=== Exercise inputs ===

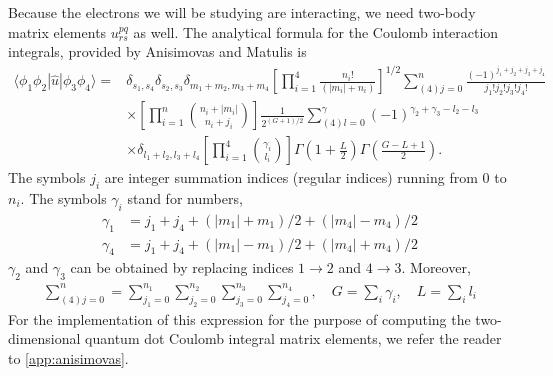 Because the electrons we will be studying are interacting, we need
two-body matrix elements $u^{pq}_{rs}$
as well. The analytical formula for the Coulomb interaction integrals, provided by Anisimovas and 
Matulis \cite{anisimovas1998energy} is
\begin{equation}
    \begin{aligned}
        \langle \phi_1\phi_2| \hat{u} | \phi_3\phi_4 \rangle =& 
        \delta_{s_1, s_4} \delta_{s_2, s_3} \delta_{m_1 + m_2, m_3 + m_4}
        \left[\prod_{i=1}^4 \frac{n_i!}{(|m_i| + n_i)} \right]^{1/2}
        \sum_{(4)j=0}^n \frac{(-1)^{j_1+j_2+j_3+j_4}}{j_1!j_2!j_3!j_4!} \\
        &\times \left[\prod_{i=1}^n \binom{n_i + |m_i|} {n_i + j_i} \right]
        \frac{1}{2^{(G+1)/2}} \sum_{(4)l=0}^\gamma (-1)^{\gamma_2 + \gamma_3 - l_2 - l_3} \\
        &\times \delta_{l_1 + l_2, l_3 + l_4} \left[\prod_{i=1}^4 \binom{\gamma_i}{l_i} \right] 
        \Gamma\left(1 + \frac{L}{2} \right)\Gamma\left(\frac{G - L + 1}{2}\right).
    \end{aligned}
\end{equation}
The symbols $j_i$ are integer summation indices (regular indices) running from $0$ to $n_i$.
The symbols $\gamma_i$ stand for numbers,
\begin{align*}
\gamma_1 &= j_1 + j_4 + (|m_1| + m_1)/2 + (|m_4| - m_4)/2 \\
\gamma_4 &= j_1 + j_4 + (|m_1| - m_1)/2 + (|m_4| + m_4)/2
\end{align*}
$\gamma_2$ and $\gamma_3$ can be obtained by replacing indices $1 \to 2$ and $4 \to 3$.
Moreover,
\begin{align*}
\sum_{(4)j=0}^n =
\sum_{j_1=0}^{n_1}\sum_{j_2=0}^{n_2}\sum_{j_3=0}^{n_3}\sum_{j_4=0}^{n_4},
\quad 
G = \sum_i \gamma_i, 
\quad
L = \sum_i l_i
\end{align*}
For the implementation of this expression for the purpose of computing the two-dimensional 
quantum dot Coulomb integral matrix elements, we refer the reader to \autoref{app:anisimovas}.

===

» **What you should do**
Search the listing for the word "begin". Copy every line in which it occurs.

» **Response box**
\begin{equation}
    \begin{aligned}
\begin{align*}
\begin{align*}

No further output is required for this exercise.